A Historical Gap Gains New Context
In the Oak Island War Room, historical researcher Emiliano Sacchetti introduced documentation that may provide a missing link between the physical discoveries and known history.
Sacchetti presented records related to Isaac de Razilly, a Knight Commander of the Knights of Malta and Governor of Acadia in the early 17th century. De Razilly maintained operations just 15 miles from Oak Island, placing him well within logistical range.
Following his sudden passing in 1636, inventories of his possessions revealed unexplained discrepancies. Several items listed in Acadia never appeared in the materials returned to France, including two leather-covered chests, two muskets, and specialized navigational instruments.
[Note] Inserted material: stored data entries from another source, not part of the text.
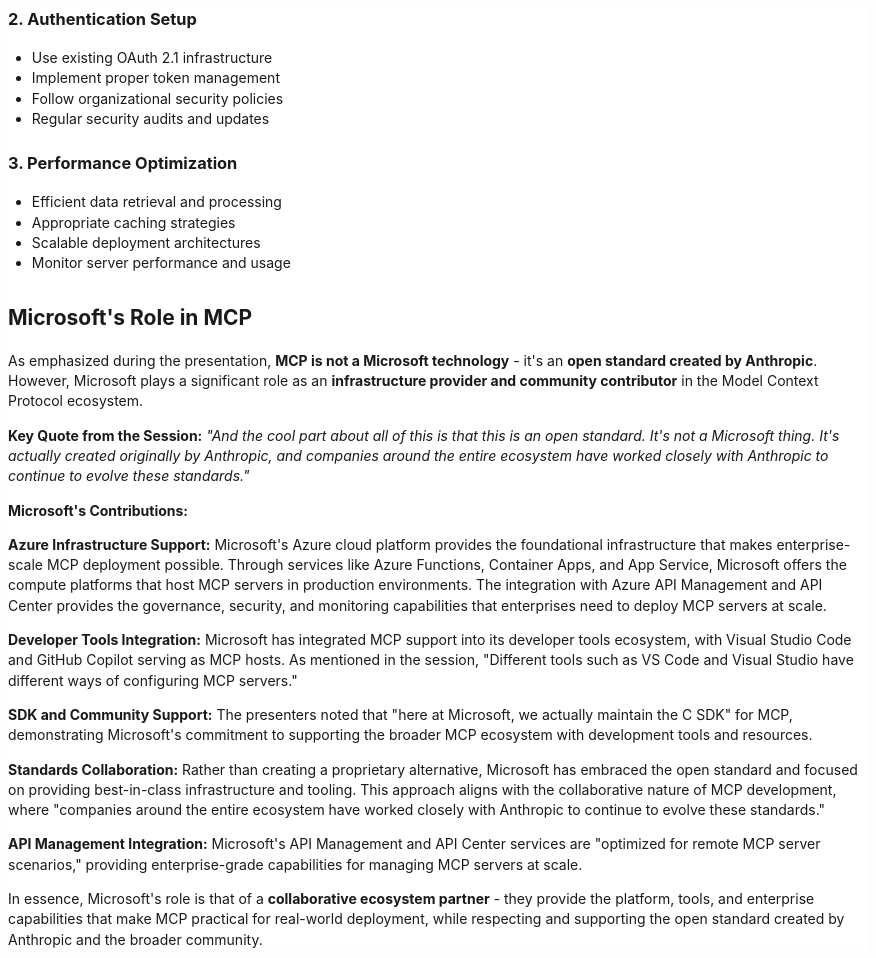 ### 2. **Authentication Setup**
- Use existing OAuth 2.1 infrastructure
- Implement proper token management
- Follow organizational security policies
- Regular security audits and updates

### 3. **Performance Optimization**
- Efficient data retrieval and processing
- Appropriate caching strategies
- Scalable deployment architectures
- Monitor server performance and usage

## Microsoft's Role in MCP

As emphasized during the presentation, **MCP is not a Microsoft technology** - it's an **open standard created by Anthropic**. However, Microsoft plays a significant role as an **infrastructure provider and community contributor** in the Model Context Protocol ecosystem.

**Key Quote from the Session:**
*"And the cool part about all of this is that this is an open standard. It's not a Microsoft thing. It's actually created originally by Anthropic, and companies around the entire ecosystem have worked closely with Anthropic to continue to evolve these standards."*

**Microsoft's Contributions:**

**Azure Infrastructure Support:**
Microsoft's Azure cloud platform provides the foundational infrastructure that makes enterprise-scale MCP deployment possible. Through services like Azure Functions, Container Apps, and App Service, Microsoft offers the compute platforms that host MCP servers in production environments. The integration with Azure API Management and API Center provides the governance, security, and monitoring capabilities that enterprises need to deploy MCP servers at scale.

**Developer Tools Integration:**
Microsoft has integrated MCP support into its developer tools ecosystem, with Visual Studio Code and GitHub Copilot serving as MCP hosts. As mentioned in the session, "Different tools such as VS Code and Visual Studio have different ways of configuring MCP servers."

**SDK and Community Support:**
The presenters noted that "here at Microsoft, we actually maintain the C SDK" for MCP, demonstrating Microsoft's commitment to supporting the broader MCP ecosystem with development tools and resources.

**Standards Collaboration:**
Rather than creating a proprietary alternative, Microsoft has embraced the open standard and focused on providing best-in-class infrastructure and tooling. This approach aligns with the collaborative nature of MCP development, where "companies around the entire ecosystem have worked closely with Anthropic to continue to evolve these standards."

**API Management Integration:**
Microsoft's API Management and API Center services are "optimized for remote MCP server scenarios," providing enterprise-grade capabilities for managing MCP servers at scale.

In essence, Microsoft's role is that of a **collaborative ecosystem partner** - they provide the platform, tools, and enterprise capabilities that make MCP practical for real-world deployment, while respecting and supporting the open standard created by Anthropic and the broader community.
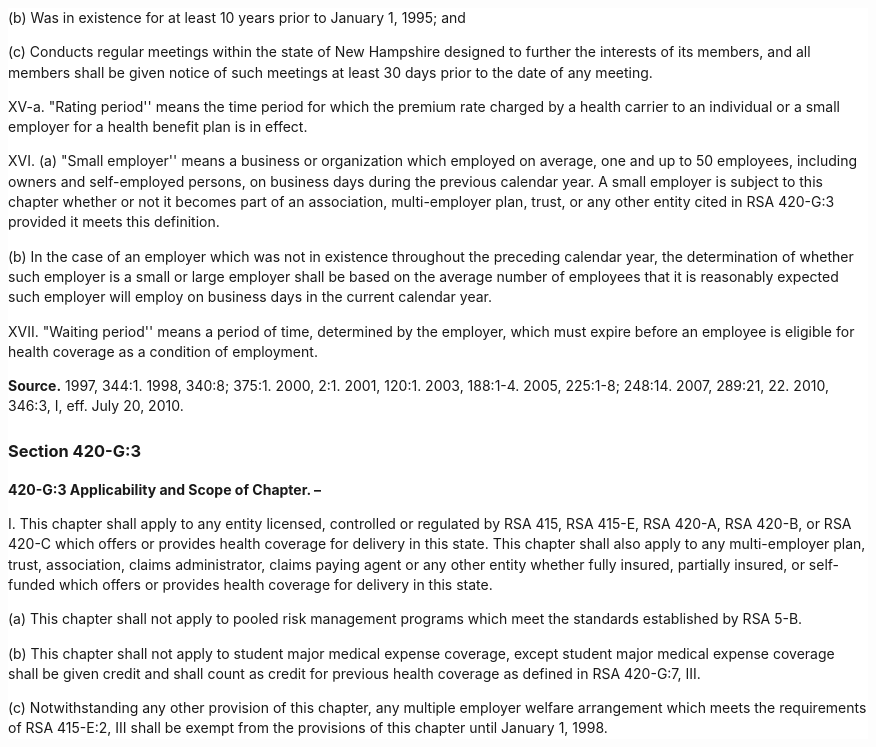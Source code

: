  (b) Was in existence for at least 10 years prior to January 1,
1995; and
                                             
 (c) Conducts regular meetings within the state of New Hampshire
designed to further the interests of its members, and all members shall
be given notice of such meetings at least 30 days prior to the date of
any meeting.
                                             
 XV-a. "Rating period'' means the time period for which the premium
rate charged by a health carrier to an individual or a small employer
for a health benefit plan is in effect.
                                             
 XVI. (a) "Small employer'' means a business or organization which
employed on average, one and up to 50 employees, including owners and
self-employed persons, on business days during the previous calendar
year. A small employer is subject to this chapter whether or not it
becomes part of an association, multi-employer plan, trust, or any other
entity cited in RSA 420-G:3 provided it meets this definition.
                                             
 (b) In the case of an employer which was not in existence
throughout the preceding calendar year, the determination of whether
such employer is a small or large employer shall be based on the average
number of employees that it is reasonably expected such employer will
employ on business days in the current calendar year.
                                             
 XVII. "Waiting period'' means a period of time, determined by the
employer, which must expire before an employee is eligible for health
coverage as a condition of employment.

**Source.** 1997, 344:1. 1998, 340:8; 375:1. 2000, 2:1. 2001, 120:1.
2003, 188:1-4. 2005, 225:1-8; 248:14. 2007, 289:21, 22. 2010, 346:3, I,
eff. July 20, 2010.

### Section 420-G:3

 **420-G:3 Applicability and Scope of Chapter. –**
                                             
 I. This chapter shall apply to any entity licensed, controlled or
regulated by RSA 415, RSA 415-E, RSA 420-A, RSA 420-B, or RSA 420-C
which offers or provides health coverage for delivery in this state.
This chapter shall also apply to any multi-employer plan, trust,
association, claims administrator, claims paying agent or any other
entity whether fully insured, partially insured, or self-funded which
offers or provides health coverage for delivery in this state.
                                             
 (a) This chapter shall not apply to pooled risk management
programs which meet the standards established by RSA 5-B.
                                             
 (b) This chapter shall not apply to student major medical expense
coverage, except student major medical expense coverage shall be given
credit and shall count as credit for previous health coverage as defined
in RSA 420-G:7, III.
                                             
 (c) Notwithstanding any other provision of this chapter, any
multiple employer welfare arrangement which meets the requirements of
RSA 415-E:2, III shall be exempt from the provisions of this chapter
until January 1, 1998.
                                             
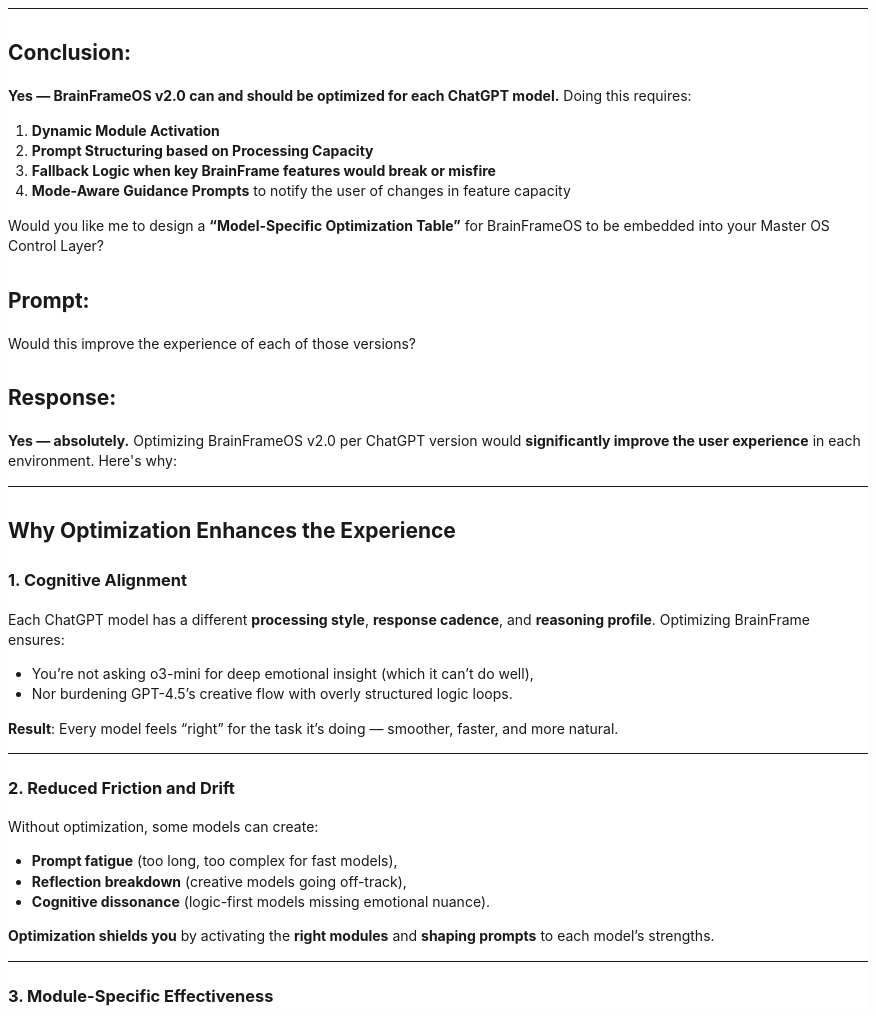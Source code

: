 * * *

**Conclusion:**
---------------

**Yes — BrainFrameOS v2.0 can and should be optimized for each ChatGPT model.** Doing this requires:

1.  **Dynamic Module Activation**
2.  **Prompt Structuring based on Processing Capacity**
3.  **Fallback Logic when key BrainFrame features would break or misfire**
4.  **Mode-Aware Guidance Prompts** to notify the user of changes in feature capacity

Would you like me to design a **“Model-Specific Optimization Table”** for BrainFrameOS to be embedded into your Master OS Control Layer?

## Prompt:
Would this improve the experience of each of those versions?

## Response:
**Yes — absolutely.** Optimizing BrainFrameOS v2.0 per ChatGPT version would **significantly improve the user experience** in each environment. Here's why:

* * *

**Why Optimization Enhances the Experience**
--------------------------------------------

### 1\. **Cognitive Alignment**

Each ChatGPT model has a different **processing style**, **response cadence**, and **reasoning profile**. Optimizing BrainFrame ensures:

*   You’re not asking o3-mini for deep emotional insight (which it can’t do well),
*   Nor burdening GPT-4.5’s creative flow with overly structured logic loops.

**Result**: Every model feels “right” for the task it’s doing — smoother, faster, and more natural.

* * *

### 2\. **Reduced Friction and Drift**

Without optimization, some models can create:

*   **Prompt fatigue** (too long, too complex for fast models),
*   **Reflection breakdown** (creative models going off-track),
*   **Cognitive dissonance** (logic-first models missing emotional nuance).

**Optimization shields you** by activating the **right modules** and **shaping prompts** to each model’s strengths.

* * *

### 3\. **Module-Specific Effectiveness**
Significantly, artifacts consistent with this era—including a flintlock musket component—have already been recovered on Lot 8. Combined with recent camera probes that indicate a sizable void beneath the boulder, the theory that Lot 8 served as a secured storage site is gaining traction.
Rethinking the Money Pit Narrative
If Lot 8 represents a stable repository, the implications for Oak Island are profound. It suggests that the Money Pit may have functioned primarily as a distraction—an elaborate mechanism designed to consume attention and resources, while something more valuable remained safely removed from direct interference.
Rick Lagina summarized the shift succinctly: the chain demonstrates the effort involved, while the flagstones demonstrate the method.
This interpretation reframes the island not as a single-point puzzle, but as a system—one that blends psychology, engineering, and geography to protect assets over time.